Looks like philly is intent on staying soft in the middle.


----------



## MemphisX (Sep 11, 2002)

Getting tight in the green room.


----------



## Marcus13 (Jul 17, 2002)

I dont like it. Al Thornton to the Hornets


----------



## HKF (Dec 10, 2002)

I am personally hoping Thornton drops to #15, then Detroit takes him. This guy is going to come in immediately and ball.


----------



## thatsnotgross (Dec 4, 2006)

Thaddeus is 6'7 to 6'8. SOMEONE please help me out here. The kid is not aggressive. I'll give Hawes one level higher than Thaddeus as an assertive player. The kid is too much of project for Philly. They are a good solid player away from making the playoffs. Good god.


----------



## MemphisX (Sep 11, 2002)

Philly will get Splitter next.


----------



## HKF (Dec 10, 2002)

Avalanche said:


> thad young goes 12, solid pick.
> 
> same position as iggy though


Thad is a 3, Iggy is a 2


----------



## Vermillion (Mar 23, 2004)

I'm...fine with the Young pick, he'll be really good in the future (better than Al Thornton), but I'm a bit iffy because he plays the same position as Iguodala and Carney.

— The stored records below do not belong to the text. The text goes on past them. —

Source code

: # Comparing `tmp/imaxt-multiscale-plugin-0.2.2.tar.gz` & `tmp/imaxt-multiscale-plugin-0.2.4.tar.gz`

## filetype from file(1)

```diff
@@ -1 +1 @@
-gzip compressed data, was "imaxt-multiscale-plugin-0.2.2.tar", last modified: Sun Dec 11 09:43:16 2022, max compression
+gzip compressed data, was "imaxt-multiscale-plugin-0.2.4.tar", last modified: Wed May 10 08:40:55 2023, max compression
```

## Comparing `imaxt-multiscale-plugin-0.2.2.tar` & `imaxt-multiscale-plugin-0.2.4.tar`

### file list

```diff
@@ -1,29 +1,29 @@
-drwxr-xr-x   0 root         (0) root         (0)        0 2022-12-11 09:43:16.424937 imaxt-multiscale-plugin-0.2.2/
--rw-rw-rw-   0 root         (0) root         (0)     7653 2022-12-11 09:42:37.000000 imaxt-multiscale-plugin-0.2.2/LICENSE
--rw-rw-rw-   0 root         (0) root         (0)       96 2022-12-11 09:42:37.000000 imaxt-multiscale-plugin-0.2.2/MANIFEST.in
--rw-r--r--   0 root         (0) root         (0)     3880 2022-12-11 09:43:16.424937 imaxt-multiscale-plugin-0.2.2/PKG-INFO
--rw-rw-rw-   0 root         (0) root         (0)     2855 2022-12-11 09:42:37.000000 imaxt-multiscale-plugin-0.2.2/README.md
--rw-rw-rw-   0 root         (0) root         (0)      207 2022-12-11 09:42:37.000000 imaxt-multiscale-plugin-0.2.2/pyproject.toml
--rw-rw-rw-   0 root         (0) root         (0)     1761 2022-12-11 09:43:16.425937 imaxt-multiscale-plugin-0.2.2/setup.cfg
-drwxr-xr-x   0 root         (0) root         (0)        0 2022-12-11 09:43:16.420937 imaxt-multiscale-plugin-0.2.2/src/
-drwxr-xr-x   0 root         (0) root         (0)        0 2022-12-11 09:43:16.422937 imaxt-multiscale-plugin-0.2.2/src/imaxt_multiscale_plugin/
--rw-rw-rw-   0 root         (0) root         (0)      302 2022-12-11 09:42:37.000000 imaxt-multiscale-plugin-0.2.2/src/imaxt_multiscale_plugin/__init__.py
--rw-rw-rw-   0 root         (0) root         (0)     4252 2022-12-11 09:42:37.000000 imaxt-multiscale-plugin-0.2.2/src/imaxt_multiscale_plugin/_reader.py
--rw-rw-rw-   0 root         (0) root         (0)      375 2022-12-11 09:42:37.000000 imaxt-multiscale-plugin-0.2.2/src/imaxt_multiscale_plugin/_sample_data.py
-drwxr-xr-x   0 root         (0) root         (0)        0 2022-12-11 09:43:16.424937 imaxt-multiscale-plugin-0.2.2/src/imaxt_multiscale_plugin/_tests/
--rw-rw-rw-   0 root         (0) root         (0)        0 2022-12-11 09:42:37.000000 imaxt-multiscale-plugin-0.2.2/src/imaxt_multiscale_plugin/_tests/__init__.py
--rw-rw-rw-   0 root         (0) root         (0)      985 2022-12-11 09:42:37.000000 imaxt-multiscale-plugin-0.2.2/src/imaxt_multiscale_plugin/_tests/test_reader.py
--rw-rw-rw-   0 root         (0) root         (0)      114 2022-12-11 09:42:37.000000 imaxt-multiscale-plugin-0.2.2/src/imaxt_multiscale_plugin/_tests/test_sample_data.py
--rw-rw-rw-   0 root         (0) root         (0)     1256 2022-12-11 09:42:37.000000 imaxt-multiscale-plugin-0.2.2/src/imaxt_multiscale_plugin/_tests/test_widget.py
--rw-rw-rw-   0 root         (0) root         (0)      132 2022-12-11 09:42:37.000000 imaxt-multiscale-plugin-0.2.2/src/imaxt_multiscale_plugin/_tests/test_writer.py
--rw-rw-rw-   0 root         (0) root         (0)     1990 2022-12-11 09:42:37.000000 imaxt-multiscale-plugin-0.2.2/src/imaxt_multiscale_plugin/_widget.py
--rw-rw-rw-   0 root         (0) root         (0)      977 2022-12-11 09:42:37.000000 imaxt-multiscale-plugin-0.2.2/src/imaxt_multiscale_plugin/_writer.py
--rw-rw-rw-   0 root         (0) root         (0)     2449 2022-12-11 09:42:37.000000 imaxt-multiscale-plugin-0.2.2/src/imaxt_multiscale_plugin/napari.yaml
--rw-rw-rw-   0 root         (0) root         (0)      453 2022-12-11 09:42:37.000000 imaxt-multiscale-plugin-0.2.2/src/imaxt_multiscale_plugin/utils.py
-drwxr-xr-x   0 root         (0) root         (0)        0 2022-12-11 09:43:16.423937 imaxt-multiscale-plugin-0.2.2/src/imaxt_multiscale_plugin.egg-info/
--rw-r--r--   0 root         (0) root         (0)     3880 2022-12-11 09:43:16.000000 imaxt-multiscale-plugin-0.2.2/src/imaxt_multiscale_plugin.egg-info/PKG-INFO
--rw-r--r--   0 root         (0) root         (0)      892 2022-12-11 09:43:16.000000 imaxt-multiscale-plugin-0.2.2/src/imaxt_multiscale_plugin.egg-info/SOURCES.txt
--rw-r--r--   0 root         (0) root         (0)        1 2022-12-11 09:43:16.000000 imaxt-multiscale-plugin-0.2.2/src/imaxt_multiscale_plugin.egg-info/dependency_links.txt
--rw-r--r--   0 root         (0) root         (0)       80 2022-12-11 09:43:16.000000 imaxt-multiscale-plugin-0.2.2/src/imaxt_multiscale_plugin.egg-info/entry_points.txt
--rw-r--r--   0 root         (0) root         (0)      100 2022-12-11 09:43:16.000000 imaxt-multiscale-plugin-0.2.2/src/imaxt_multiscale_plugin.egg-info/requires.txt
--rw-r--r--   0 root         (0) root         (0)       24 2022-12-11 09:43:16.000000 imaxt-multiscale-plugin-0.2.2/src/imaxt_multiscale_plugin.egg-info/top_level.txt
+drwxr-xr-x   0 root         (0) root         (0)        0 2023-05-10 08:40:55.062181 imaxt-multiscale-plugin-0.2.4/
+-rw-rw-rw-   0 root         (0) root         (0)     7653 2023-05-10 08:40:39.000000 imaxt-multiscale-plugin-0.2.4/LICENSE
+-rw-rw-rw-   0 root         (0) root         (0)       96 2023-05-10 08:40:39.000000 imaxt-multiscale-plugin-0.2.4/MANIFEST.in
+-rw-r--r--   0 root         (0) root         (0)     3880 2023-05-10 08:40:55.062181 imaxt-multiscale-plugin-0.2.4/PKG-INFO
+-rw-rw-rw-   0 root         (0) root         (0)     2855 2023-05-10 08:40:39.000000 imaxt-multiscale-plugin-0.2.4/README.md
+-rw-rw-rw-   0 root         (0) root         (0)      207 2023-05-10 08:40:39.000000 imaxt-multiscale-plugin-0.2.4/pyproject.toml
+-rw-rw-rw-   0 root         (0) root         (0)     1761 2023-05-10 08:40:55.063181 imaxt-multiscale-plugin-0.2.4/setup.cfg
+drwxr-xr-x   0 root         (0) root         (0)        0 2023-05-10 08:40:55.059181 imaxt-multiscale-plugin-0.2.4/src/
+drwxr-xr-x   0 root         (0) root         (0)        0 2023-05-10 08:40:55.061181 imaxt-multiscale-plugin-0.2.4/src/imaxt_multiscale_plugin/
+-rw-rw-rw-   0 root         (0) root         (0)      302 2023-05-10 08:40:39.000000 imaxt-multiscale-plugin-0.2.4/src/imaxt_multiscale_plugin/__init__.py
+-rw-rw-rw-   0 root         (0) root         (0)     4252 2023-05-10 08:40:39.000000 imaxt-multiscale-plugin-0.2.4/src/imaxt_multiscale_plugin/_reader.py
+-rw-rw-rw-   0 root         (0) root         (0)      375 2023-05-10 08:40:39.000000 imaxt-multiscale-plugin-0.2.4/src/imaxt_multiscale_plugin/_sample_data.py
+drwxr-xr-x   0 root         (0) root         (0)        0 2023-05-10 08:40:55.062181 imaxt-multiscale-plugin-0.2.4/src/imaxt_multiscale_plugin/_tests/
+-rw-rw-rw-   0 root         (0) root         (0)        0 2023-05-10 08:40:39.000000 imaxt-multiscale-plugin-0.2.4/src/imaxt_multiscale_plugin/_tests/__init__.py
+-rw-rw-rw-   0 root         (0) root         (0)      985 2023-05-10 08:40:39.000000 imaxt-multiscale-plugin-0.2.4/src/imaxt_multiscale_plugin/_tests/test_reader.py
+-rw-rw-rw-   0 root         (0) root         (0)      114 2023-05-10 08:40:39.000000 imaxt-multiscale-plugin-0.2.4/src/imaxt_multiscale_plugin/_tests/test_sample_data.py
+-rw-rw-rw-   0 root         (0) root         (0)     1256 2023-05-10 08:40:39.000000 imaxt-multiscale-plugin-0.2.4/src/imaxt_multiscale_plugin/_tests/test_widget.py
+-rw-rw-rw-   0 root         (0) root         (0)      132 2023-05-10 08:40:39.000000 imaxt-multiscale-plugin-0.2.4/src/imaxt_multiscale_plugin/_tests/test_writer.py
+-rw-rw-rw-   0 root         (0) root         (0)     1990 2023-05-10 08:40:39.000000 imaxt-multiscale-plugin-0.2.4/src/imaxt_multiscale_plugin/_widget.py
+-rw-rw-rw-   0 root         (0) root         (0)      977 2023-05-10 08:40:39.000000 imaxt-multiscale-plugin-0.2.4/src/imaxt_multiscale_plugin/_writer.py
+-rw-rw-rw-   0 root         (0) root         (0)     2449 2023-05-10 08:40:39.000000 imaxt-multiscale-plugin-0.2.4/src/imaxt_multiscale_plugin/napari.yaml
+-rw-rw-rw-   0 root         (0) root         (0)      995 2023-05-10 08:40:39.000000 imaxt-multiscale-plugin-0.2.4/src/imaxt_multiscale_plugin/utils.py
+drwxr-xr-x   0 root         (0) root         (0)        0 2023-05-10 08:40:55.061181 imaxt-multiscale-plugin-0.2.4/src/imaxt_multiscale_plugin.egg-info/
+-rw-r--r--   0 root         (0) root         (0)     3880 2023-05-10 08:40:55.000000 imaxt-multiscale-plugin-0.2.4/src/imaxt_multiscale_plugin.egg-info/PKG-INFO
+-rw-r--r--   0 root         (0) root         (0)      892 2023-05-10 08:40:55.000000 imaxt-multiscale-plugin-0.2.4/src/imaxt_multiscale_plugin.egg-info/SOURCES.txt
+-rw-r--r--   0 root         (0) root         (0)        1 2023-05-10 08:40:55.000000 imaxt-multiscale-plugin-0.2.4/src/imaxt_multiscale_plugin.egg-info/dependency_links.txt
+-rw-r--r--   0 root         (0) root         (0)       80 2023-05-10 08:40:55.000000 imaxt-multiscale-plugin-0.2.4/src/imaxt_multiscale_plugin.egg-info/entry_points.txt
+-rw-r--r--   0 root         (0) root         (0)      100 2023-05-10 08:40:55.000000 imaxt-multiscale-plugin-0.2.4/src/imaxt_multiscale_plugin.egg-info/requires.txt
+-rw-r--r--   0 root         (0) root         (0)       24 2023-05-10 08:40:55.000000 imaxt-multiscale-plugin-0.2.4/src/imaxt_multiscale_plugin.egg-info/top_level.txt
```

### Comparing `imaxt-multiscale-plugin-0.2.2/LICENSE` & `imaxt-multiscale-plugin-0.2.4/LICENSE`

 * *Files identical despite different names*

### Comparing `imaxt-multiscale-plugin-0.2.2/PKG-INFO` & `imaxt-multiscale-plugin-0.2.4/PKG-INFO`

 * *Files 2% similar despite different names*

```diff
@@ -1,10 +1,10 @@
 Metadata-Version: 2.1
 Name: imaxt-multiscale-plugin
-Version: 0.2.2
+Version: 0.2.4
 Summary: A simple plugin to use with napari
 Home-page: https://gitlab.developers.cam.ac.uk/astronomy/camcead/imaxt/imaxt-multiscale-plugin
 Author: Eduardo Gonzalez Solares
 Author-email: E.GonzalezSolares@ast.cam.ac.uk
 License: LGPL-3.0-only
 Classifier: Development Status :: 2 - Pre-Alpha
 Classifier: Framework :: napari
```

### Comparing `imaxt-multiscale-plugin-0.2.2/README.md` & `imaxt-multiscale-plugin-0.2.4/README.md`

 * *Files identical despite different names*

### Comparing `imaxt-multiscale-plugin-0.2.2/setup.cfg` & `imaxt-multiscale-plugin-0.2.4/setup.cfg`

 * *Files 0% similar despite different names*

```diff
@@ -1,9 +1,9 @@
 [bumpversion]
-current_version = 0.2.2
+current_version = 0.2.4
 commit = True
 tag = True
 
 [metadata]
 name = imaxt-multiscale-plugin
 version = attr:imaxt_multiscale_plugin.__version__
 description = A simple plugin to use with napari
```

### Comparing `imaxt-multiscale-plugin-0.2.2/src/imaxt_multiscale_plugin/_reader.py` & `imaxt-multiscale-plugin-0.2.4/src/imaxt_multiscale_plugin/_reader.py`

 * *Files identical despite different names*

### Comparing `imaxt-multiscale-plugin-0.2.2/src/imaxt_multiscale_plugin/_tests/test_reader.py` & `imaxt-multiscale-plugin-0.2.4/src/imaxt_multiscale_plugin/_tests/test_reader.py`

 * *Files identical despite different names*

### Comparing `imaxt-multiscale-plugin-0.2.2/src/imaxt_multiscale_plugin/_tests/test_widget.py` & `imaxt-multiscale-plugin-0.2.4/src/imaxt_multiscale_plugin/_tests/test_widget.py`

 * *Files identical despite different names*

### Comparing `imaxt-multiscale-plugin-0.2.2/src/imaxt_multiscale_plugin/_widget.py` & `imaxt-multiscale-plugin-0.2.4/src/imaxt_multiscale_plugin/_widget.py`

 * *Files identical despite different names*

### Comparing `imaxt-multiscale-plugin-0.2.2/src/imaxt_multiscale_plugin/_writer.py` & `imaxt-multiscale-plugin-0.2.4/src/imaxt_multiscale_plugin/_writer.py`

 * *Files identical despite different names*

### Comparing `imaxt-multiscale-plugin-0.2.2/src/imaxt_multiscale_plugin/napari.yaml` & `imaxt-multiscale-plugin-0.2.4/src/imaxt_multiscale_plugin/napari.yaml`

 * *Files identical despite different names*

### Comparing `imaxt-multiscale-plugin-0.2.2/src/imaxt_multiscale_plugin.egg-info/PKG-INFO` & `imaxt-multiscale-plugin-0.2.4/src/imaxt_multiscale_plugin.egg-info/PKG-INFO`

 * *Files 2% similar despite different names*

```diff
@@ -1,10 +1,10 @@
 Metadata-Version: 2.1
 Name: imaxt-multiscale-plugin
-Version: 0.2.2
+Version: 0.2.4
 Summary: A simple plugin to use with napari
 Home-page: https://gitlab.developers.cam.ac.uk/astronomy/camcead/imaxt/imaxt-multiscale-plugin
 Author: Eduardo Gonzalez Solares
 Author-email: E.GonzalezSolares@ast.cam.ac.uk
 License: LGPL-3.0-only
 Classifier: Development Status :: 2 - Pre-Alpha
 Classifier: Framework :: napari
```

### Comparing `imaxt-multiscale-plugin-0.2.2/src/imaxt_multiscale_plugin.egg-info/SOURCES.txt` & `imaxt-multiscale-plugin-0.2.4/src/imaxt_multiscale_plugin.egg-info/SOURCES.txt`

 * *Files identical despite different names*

Then, J.Wright and Thornton aren't as different.


----------



## MemphisX (Sep 11, 2002)

thatsnotgross said:


> Thaddeus is 6'7 to 6'8. SOMEONE please help me out here. The kid is not aggressive. I'll give Hawes one level higher than Thaddeus as an assertive player. The kid is too much of project for Philly. They are a good solid player away from making the playoffs. Good god.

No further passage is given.